He was explaining this in a deep, booming voice, the voice of an actor who began in radio. He never pauses to think of the right word, like a lot of 80-year-olds do. The fact is, Ameche exercises his mind, too: "It will atrophy, just like the body. I've deliberately studied many things that I know, going in, I won't be able to assimilate. I read Plato, St. Thomas, the mystics, to exercise my mind."
And that is why he was ready, in his 70s, to start acting in the movies again, after he made a disastrous decision in 1945 that all but ended his Hollywood career. He was ready for a character role in "Trading Places" in 1983, and he was ready to star in "Cocoon" in 1985, and "Harry and the Hendersons" in 1987, and he was ready the day David Mamet said, "Don, how would you feel about playing Gino?"
That was several months ago. Ameche and Mamet, the famous playwright, were having lunch at the Sunset Marquis, a little private hotel off Sunset Boulevard, and they were looking ahead to Mamet's new movie, which is now opening around the country. "Things Change" is the story of an old Italian-American shoeshine man from Chicago, who is bribed by the mob to take the fall for a murder. A low-level mobster (Joe Mantegna) is assigned to keep the old guy out of trouble for the weekend, and he decides they should go to Lake Tahoe. Out in Nevada, the old guy is immediately mistaken for a top Mafia don - the guy behind the guy behind the guy - and it's too late to explain the mistake.
The entire deception depends on the old guy, who is not clever and doesn't know all the right things to say, but who is absolutely honest and speaks only from his heart, and so convinces the boss of the Nevada mob that he is a true brother. The screenplay by Mamet and Shel Silverstein runs so many changes on this theme, plays so many tricks, that the film is a comedy crossed with a con game.
Ameche originally was cast to play the boss of the Nevada mob.
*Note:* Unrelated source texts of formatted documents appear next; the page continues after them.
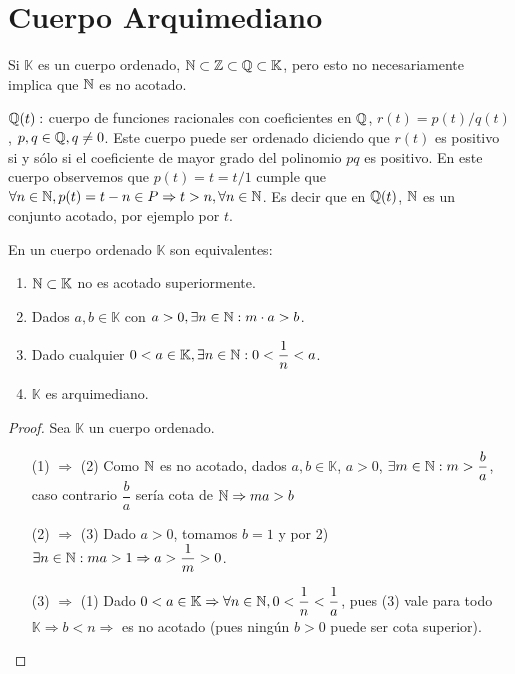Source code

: \section{Cuerpo Arquimediano}

Si \(\mathbb{K} \) es un cuerpo ordenado, \(\mathbb{N} \subset \mathbb{Z} \subset \mathbb{Q} \subset \mathbb{K} \), pero esto no necesariamente implica que \(\mathbb{N} \) es no acotado.

\begin{eg}
    \(\mathbb{Q}(t):\) cuerpo de funciones racionales con coeficientes en \(\mathbb{Q} \), \(r(t) = p(t)/q(t)\), \(p, q \in \mathbb{Q}, q \neq 0\). Este cuerpo puede ser ordenado diciendo que \(r(t)\) es positivo si y sólo si el coeficiente de mayor grado del polinomio \(pq\) es positivo.
    En este cuerpo observemos que \(p(t)=t=t/1\) cumple que \(\forall n \in \mathbb{N}, p(t)=t-n \in P \Rightarrow t>n, \forall n \in \mathbb{N} \). Es decir que en \(\mathbb{Q}(t)\), \(\mathbb{N} \) es un conjunto acotado, por ejemplo por \(t\).
\end{eg}

\begin{theorem}
    En un cuerpo ordenado \(\mathbb{K} \) son equivalentes: \begin{enumerate}
        \item \(\mathbb{N} \subset \mathbb{K} \) no es acotado superiormente.
        \item Dados \(a, b \in \mathbb{K} \) con \(a>0, \exists n \in \mathbb{N}:m \cdot a>b\).
        \item Dado cualquier \(0<a \in \mathbb{K}, \exists n \in \mathbb{N} : 0 < \dfrac{1}{n} < a\).
        \item \(\mathbb{K} \) es arquimediano.
    \end{enumerate}
    \begin{proof}
        Sea \(\mathbb{K} \) un cuerpo ordenado.\begin{enumerate}
            \item[(1) \(\Rightarrow \) (2)] Como \(\mathbb{N} \) es no acotado, dados \(a,b \in \mathbb{K} \), \(a>0\), \(\exists m \in \mathbb{N} : m > \dfrac ba\), caso contrario \(\dfrac ba\) sería cota de \(\mathbb{N} \Rightarrow ma>b\)
            \item[(2) \(\Rightarrow \) (3)] Dado \(a>0\), tomamos \(b=1\) y por 2) \(\exists n \in \mathbb{N} : ma > 1 \Rightarrow a > \dfrac{1}{m} > 0\).
            \item[(3) \(\Rightarrow \) (1)] Dado \(0<a \in \mathbb{K} \Rightarrow \forall n \in \mathbb{N}, 0<\dfrac 1n<\dfrac 1a\), pues (3) vale para todo \(\mathbb{K} \Rightarrow b<n \Rightarrow \) es no acotado (pues ningún \(b>0\) puede ser cota superior).
        \end{enumerate}
    \end{proof}
\end{theorem}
Then Mamet got the idea he should play Gino, the shoeshine man, and the result is the role of Ameche's lifetime - or at least this half of his lifetime. "They were looking for a real Italian," Ameche said. "From Italy. Then they thought, how about me? My father was Italian - his name was Amici, which means 'friends' - and I look as much like an old Italian as anybody else." When you were making the picture, I asked, did you think Mamet has a future as a movie director? Or should he keep the daytime job?
"I was the only member of the cast who was not part of Mamet's circle," he said. "They're very close, very tight, and I respected that. I thought he was a very fine director. He has a fierce reserve. I never tamper with that. There are directors you never ever want to get close to. Lubitsch was one. Outside of the work, I don't think I ever said five words to him. Mamet was pretty much the same thing. His mind is working all the time. I saw his first picture, 'House of Games,' and I thought it was one of the finest films I had ever seen. With this film, he uses of course his famous dialogue style, and when we rehearsed it, I wasn't impressed that much. But when I saw it in the picture, I thought it was kind of effective."
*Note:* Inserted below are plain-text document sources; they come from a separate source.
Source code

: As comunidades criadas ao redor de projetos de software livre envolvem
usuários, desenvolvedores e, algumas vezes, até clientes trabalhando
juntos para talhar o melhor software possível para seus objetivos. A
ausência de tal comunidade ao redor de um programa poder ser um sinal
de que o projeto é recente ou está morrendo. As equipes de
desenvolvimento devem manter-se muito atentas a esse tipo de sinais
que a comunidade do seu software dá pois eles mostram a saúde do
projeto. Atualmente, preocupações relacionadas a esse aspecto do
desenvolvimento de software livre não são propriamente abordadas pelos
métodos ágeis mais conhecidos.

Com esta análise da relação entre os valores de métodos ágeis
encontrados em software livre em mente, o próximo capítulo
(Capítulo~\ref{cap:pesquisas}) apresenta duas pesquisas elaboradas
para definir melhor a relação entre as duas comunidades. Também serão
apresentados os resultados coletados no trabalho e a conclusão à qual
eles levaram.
What does Mamet still have to work on?
"Well, there's just the slightest thing, and he'll master that. He doesn't know the camera . . . yet. Now when a cameraman is responsible for calling or OKing most of the shots, you know he's gonna protect himself. He's got to. It's human nature. So David asked me how much his not knowing the camera was costing him in time. I estimated between 5 and 10 percent. But everybody has to learn. In the old days, before there was such a thing as film schools, directors learned the camera by watching other directors, and learning from their own dailies, and listening to the cameraman, and seeing what would work. Some of those guys could cut their movies in their head. When John Ford was making 'The Grapes of Wrath' at 20th Century-Fox, they didn't give him final cut, so he just put his hand in front of the lens when he didn't like something. They had to cut it his way."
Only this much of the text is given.